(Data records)
::::::::

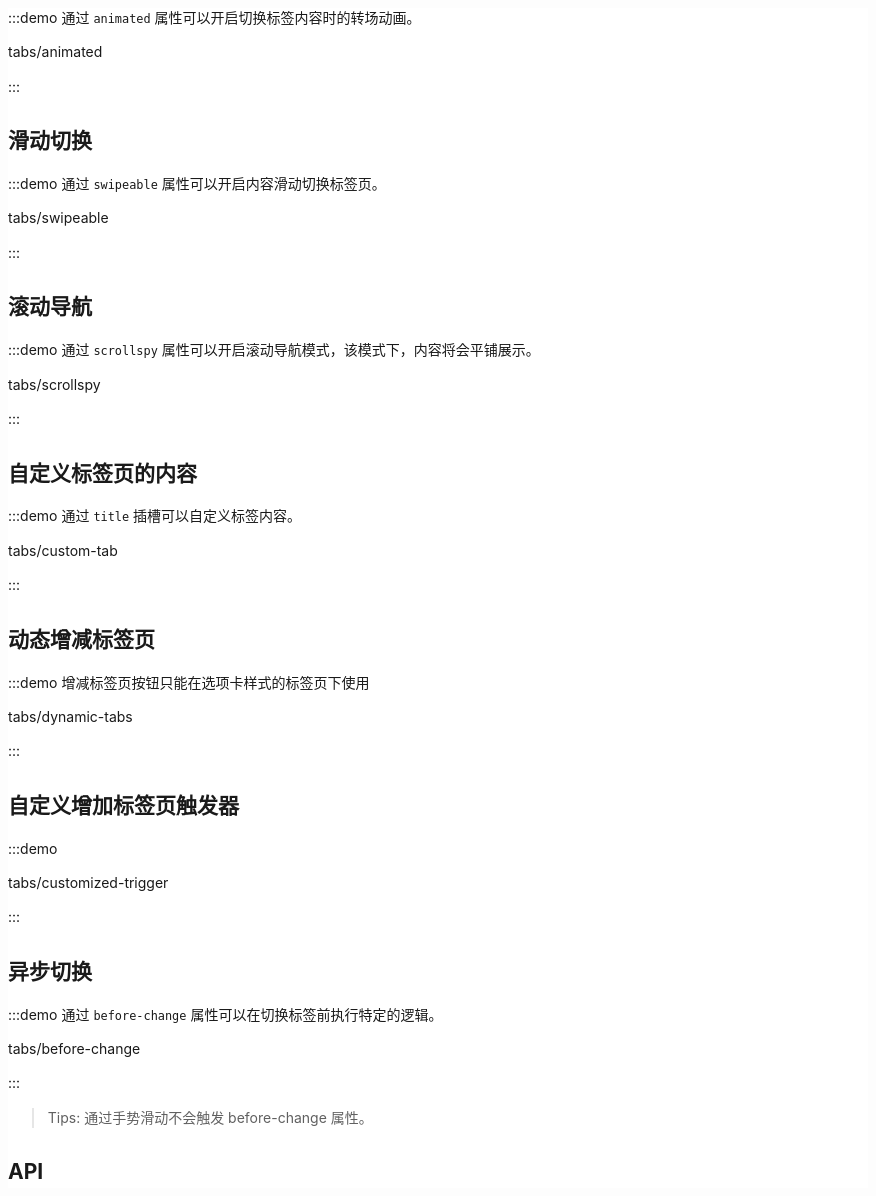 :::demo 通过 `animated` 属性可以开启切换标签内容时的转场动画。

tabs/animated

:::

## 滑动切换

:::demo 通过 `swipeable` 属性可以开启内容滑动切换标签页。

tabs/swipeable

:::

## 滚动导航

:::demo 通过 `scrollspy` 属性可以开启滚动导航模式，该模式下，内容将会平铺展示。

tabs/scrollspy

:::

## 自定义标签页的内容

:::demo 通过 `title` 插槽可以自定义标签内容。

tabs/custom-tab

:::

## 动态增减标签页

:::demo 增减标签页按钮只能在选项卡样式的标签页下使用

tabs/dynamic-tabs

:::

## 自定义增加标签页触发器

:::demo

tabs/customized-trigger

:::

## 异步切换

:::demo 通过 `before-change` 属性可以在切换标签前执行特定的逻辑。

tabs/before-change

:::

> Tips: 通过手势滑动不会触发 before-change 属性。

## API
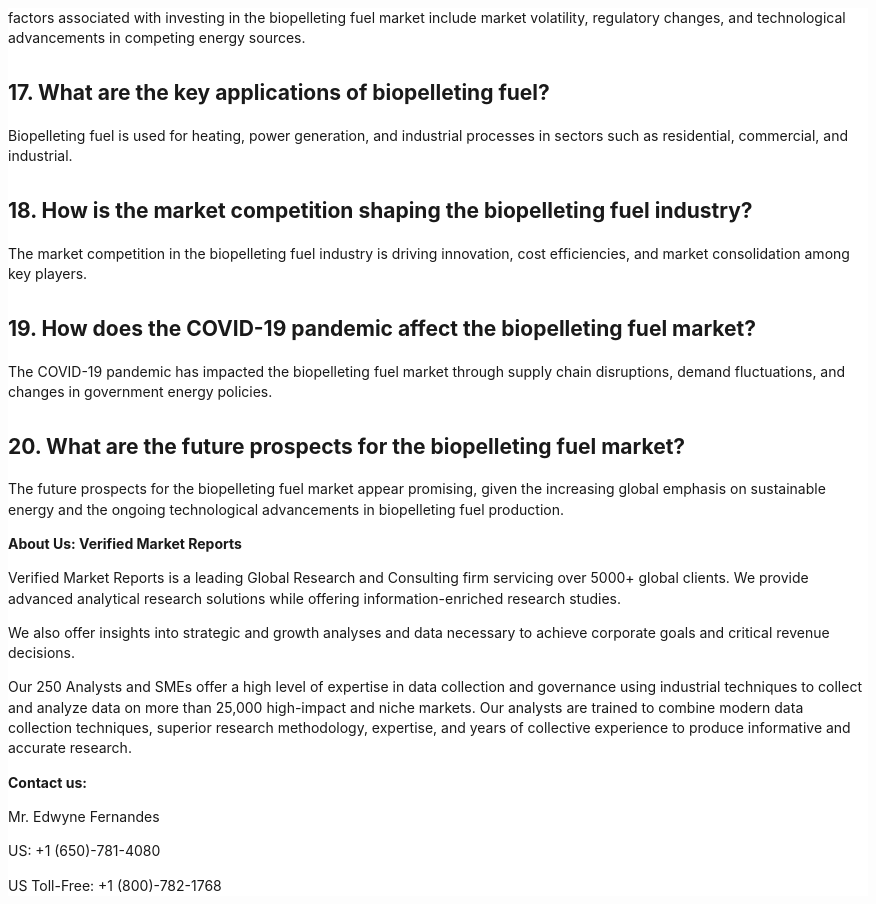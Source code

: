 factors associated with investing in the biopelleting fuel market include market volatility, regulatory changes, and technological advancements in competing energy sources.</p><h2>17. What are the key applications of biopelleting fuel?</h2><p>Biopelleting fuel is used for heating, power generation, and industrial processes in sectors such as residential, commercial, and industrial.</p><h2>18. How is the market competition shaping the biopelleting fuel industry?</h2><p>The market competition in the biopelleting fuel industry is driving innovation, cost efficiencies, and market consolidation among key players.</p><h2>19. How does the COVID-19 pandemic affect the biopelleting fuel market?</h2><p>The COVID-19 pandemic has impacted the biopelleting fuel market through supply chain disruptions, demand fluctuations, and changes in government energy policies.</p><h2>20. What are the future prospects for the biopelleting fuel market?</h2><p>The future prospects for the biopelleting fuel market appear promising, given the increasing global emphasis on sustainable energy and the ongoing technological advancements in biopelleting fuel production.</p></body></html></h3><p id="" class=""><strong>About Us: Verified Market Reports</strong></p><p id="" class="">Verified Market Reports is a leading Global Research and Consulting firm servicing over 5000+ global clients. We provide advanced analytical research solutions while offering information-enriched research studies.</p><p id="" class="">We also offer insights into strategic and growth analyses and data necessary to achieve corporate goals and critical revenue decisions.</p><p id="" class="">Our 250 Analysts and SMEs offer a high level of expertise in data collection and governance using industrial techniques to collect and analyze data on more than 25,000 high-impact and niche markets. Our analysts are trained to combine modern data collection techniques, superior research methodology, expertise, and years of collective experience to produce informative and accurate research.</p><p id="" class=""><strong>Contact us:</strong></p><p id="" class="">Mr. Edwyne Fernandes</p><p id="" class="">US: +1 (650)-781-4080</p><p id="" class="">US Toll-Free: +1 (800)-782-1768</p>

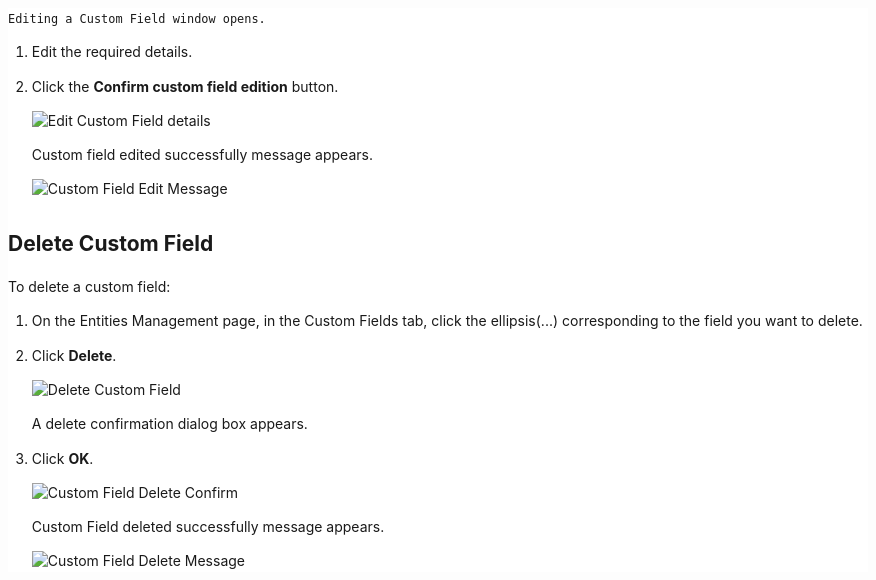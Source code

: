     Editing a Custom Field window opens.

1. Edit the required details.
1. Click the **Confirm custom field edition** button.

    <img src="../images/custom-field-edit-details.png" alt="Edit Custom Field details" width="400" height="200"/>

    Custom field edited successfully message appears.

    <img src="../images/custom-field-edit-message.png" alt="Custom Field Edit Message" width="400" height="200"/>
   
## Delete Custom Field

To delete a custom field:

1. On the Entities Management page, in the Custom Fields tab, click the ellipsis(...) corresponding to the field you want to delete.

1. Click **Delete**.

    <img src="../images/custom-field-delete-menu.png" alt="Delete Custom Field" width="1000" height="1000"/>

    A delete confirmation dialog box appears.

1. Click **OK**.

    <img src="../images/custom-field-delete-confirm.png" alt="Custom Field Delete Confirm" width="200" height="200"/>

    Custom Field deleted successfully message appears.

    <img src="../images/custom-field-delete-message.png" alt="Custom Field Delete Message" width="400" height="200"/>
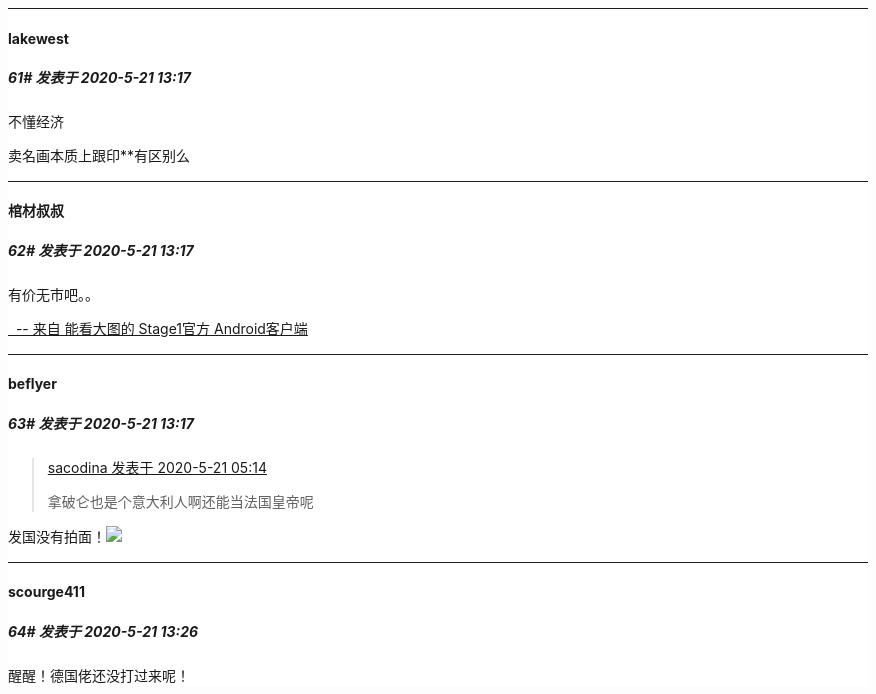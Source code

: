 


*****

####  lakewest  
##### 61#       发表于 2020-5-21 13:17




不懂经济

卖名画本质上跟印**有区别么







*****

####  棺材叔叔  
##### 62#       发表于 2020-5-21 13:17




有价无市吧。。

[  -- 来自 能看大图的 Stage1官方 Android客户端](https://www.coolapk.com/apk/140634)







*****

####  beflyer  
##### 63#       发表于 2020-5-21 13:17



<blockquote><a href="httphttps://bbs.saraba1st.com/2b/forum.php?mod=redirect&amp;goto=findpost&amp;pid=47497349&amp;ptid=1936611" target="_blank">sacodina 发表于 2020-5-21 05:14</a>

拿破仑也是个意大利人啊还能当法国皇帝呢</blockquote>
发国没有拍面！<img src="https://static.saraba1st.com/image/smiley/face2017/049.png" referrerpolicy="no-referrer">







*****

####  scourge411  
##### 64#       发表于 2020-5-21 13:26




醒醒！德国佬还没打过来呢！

::::::::

▸ WORK TASK:
Could you write out the records again exactly, without any of their pictures?

▸ PROBLEM SOLUTION:
 :::demo 通过 `animated` 属性可以开启切换标签内容时的转场动画。

tabs/animated

:::

## 滑动切换

:::demo 通过 `swipeable` 属性可以开启内容滑动切换标签页。

tabs/swipeable

:::

## 滚动导航

:::demo 通过 `scrollspy` 属性可以开启滚动导航模式，该模式下，内容将会平铺展示。

tabs/scrollspy

:::

## 自定义标签页的内容

:::demo 通过 `title` 插槽可以自定义标签内容。

tabs/custom-tab

:::

## 动态增减标签页

:::demo 增减标签页按钮只能在选项卡样式的标签页下使用

tabs/dynamic-tabs

:::

## 自定义增加标签页触发器

:::demo

tabs/customized-trigger

:::

## 异步切换

:::demo 通过 `before-change` 属性可以在切换标签前执行特定的逻辑。

tabs/before-change

:::

> Tips: 通过手势滑动不会触发 before-change 属性。

## API
Source code

: factors associated with investing in the biopelleting fuel market include market volatility, regulatory changes, and technological advancements in competing energy sources.</p><h2>17. What are the key applications of biopelleting fuel?</h2><p>Biopelleting fuel is used for heating, power generation, and industrial processes in sectors such as residential, commercial, and industrial.</p><h2>18. How is the market competition shaping the biopelleting fuel industry?</h2><p>The market competition in the biopelleting fuel industry is driving innovation, cost efficiencies, and market consolidation among key players.</p><h2>19. How does the COVID-19 pandemic affect the biopelleting fuel market?</h2><p>The COVID-19 pandemic has impacted the biopelleting fuel market through supply chain disruptions, demand fluctuations, and changes in government energy policies.</p><h2>20. What are the future prospects for the biopelleting fuel market?</h2><p>The future prospects for the biopelleting fuel market appear promising, given the increasing global emphasis on sustainable energy and the ongoing technological advancements in biopelleting fuel production.</p></body></html></h3><p id="" class=""><strong>About Us: Verified Market Reports</strong></p><p id="" class="">Verified Market Reports is a leading Global Research and Consulting firm servicing over 5000+ global clients. We provide advanced analytical research solutions while offering information-enriched research studies.</p><p id="" class="">We also offer insights into strategic and growth analyses and data necessary to achieve corporate goals and critical revenue decisions.</p><p id="" class="">Our 250 Analysts and SMEs offer a high level of expertise in data collection and governance using industrial techniques to collect and analyze data on more than 25,000 high-impact and niche markets. Our analysts are trained to combine modern data collection techniques, superior research methodology, expertise, and years of collective experience to produce informative and accurate research.</p><p id="" class=""><strong>Contact us:</strong></p><p id="" class="">Mr. Edwyne Fernandes</p><p id="" class="">US: +1 (650)-781-4080</p><p id="" class="">US Toll-Free: +1 (800)-782-1768</p>

Source code

:     Editing a Custom Field window opens.

1. Edit the required details.
1. Click the **Confirm custom field edition** button.

    <img src="../images/custom-field-edit-details.png" alt="Edit Custom Field details" width="400" height="200"/>

    Custom field edited successfully message appears.

    <img src="../images/custom-field-edit-message.png" alt="Custom Field Edit Message" width="400" height="200"/>
   
## Delete Custom Field

To delete a custom field:

1. On the Entities Management page, in the Custom Fields tab, click the ellipsis(...) corresponding to the field you want to delete.

1. Click **Delete**.

    <img src="../images/custom-field-delete-menu.png" alt="Delete Custom Field" width="1000" height="1000"/>

    A delete confirmation dialog box appears.

1. Click **OK**.

    <img src="../images/custom-field-delete-confirm.png" alt="Custom Field Delete Confirm" width="200" height="200"/>

    Custom Field deleted successfully message appears.

    <img src="../images/custom-field-delete-message.png" alt="Custom Field Delete Message" width="400" height="200"/>
Source code

: 


*****

####  lakewest  
##### 61#       发表于 2020-5-21 13:17




不懂经济

卖名画本质上跟印**有区别么







*****

####  棺材叔叔  
##### 62#       发表于 2020-5-21 13:17




有价无市吧。。

[  -- 来自 能看大图的 Stage1官方 Android客户端](https://www.coolapk.com/apk/140634)







*****

####  beflyer  
##### 63#       发表于 2020-5-21 13:17



<blockquote><a href="httphttps://bbs.saraba1st.com/2b/forum.php?mod=redirect&amp;goto=findpost&amp;pid=47497349&amp;ptid=1936611" target="_blank">sacodina 发表于 2020-5-21 05:14</a>

拿破仑也是个意大利人啊还能当法国皇帝呢</blockquote>
发国没有拍面！<img src="https://static.saraba1st.com/image/smiley/face2017/049.png" referrerpolicy="no-referrer">







*****

####  scourge411  
##### 64#       发表于 2020-5-21 13:26




醒醒！德国佬还没打过来呢！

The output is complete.